Chest x-ray - The most common radiographic finding is marked cardiomegaly with mild or absent pulmonary congestion 42.

Ambulatory electrocardiographic monitoring -Virtually all types of atrial and ventricular arrhythmias can occur including sinus node dysfunction, intermittent complete atrioventricular block, and complex ventricular arrhythmias 52,62.

Echocardiography - In the early stages, echocardiography may reveal one or more areas of dyssynergia, including the typical, almost pathognomonic ventricular aneurysm. More advanced disease is revealed by global ventricular dilatation and diffuse hypokinesis, often associated with mitral and tricuspid regurgitation 63.

Exercise testing - Exercise testing is of limited usefulness for the evaluation of patients presenting with chest pain because, as noted above, most have baseline electro-cardiographic abnormalities 64. However, this test may constitute an alternative to ambulatory monitoring for the detection of exercise-related ventricular dysrhythmia 41,65. A deficient chronotropic response can also be detected in chagasic patients, due to parasympathetic denervation of the sinus node 66,67.

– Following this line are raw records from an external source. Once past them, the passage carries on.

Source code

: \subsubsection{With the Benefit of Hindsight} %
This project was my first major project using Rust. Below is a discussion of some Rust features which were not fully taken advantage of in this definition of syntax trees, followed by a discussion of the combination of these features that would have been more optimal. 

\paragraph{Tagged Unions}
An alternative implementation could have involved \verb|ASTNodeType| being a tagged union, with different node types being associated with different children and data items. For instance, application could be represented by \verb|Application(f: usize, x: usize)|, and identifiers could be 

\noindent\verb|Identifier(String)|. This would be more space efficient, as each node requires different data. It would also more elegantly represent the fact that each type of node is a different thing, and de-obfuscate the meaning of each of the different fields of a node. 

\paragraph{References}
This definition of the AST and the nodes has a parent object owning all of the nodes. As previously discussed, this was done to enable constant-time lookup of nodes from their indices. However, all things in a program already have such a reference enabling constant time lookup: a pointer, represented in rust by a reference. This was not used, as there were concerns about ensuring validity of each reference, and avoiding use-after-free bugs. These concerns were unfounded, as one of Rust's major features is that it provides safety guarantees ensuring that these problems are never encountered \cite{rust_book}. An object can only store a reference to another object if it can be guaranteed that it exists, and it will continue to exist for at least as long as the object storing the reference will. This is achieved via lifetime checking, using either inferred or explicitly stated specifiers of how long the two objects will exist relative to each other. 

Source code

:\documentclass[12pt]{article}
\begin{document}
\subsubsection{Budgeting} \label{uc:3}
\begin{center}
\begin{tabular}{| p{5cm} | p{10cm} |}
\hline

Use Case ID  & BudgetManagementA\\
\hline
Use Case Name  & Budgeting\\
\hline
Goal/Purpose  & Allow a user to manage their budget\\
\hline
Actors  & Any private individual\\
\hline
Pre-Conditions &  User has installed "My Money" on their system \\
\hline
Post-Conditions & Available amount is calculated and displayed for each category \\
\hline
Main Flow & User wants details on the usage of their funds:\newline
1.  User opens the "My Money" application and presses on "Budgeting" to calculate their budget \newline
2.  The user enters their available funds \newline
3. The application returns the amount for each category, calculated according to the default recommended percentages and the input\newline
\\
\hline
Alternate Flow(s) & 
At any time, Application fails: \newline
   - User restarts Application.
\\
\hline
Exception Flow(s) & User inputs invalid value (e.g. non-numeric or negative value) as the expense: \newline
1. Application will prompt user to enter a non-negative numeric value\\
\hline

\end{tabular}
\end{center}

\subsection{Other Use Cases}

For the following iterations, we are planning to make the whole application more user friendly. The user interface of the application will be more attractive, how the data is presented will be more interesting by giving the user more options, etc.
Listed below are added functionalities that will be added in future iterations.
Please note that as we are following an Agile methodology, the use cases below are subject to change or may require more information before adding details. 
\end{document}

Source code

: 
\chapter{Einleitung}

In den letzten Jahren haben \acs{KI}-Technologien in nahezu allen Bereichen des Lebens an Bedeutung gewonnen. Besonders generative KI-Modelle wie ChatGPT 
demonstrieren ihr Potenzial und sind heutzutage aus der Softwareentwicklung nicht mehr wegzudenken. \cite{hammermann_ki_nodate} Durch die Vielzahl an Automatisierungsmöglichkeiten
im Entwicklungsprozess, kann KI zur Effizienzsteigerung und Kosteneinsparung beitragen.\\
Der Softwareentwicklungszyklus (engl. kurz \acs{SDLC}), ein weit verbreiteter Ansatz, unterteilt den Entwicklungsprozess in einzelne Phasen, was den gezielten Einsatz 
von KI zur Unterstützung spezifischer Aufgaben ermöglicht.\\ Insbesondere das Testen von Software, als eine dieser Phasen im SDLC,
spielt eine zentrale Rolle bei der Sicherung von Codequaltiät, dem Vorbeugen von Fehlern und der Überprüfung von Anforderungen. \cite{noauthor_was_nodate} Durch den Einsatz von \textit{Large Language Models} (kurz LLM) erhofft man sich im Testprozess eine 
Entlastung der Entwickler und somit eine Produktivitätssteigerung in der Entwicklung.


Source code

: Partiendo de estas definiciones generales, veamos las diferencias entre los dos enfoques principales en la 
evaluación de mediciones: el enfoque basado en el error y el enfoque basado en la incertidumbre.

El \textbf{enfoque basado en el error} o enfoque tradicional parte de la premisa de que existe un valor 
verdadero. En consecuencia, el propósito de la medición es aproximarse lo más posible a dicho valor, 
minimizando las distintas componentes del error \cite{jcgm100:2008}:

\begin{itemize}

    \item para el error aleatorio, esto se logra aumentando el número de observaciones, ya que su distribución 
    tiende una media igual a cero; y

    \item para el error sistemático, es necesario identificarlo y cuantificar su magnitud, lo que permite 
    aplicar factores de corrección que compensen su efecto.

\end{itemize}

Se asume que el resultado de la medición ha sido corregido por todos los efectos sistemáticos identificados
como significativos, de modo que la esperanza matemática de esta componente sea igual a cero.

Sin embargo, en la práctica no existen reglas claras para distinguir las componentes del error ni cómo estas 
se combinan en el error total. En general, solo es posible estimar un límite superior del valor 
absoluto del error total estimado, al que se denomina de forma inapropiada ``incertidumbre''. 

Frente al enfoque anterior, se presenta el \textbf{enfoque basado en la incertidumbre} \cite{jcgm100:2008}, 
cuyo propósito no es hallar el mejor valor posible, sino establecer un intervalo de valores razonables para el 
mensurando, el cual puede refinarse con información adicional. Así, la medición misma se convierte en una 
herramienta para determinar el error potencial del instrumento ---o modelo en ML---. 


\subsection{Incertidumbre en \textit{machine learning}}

Radionuclide angiography - Although less frequently used than echocardiography for clinical purposes, radionuclide angiography has been employed in investigations aiming at the detection of early impairment of biventricular function. Regional wall motion abnormalities and global right ventricular dysfunction may be detected in patients with the indeterminate or isolated digestive form of the disease in whom LV performance is still preserved 68,69.

Myocardium perfusion scintigraphy - Both transient (reversible or paradox) and irreversible perfusion defects are usually detected by myocardial perfusion scanning of patients who complain of angina-like pain. Perfusion disturbances occur in the presence of normal epicardial coronary arteries and probably represent abnormalities of the coronary microvasculature or areas of myocardial fibrosis 8,47,53.

Cardiac catheterization and angiography - Cardiac catheterization and angiography may be mandatory in patients with symptoms but elusive electrocardiographic or scintigraphic signs of ischemia, to confirm or, more frequently, to exclude the presence of epicardial obstructive coronary artery disease 42,53-56. The method also depicts the regional wall motion abnormalities that may be accompanied by mural thrombosis 54.

Electrophysiologic testing - This test is indicated in selected cases to assess sinus node function and atrio-ventricular conduction when the origin of symptoms remains uncertain after noninvasive evaluation 42. Although definitive evidence of benefit is lacking, this procedure is also useful in two other subsets: survivors of sudden cardiac death; and those with sustained ventricular tachycardia to determine prognosis and to select the appropriate antiarrhythmic therapy (medical, surgical, or implantable device) 70,71.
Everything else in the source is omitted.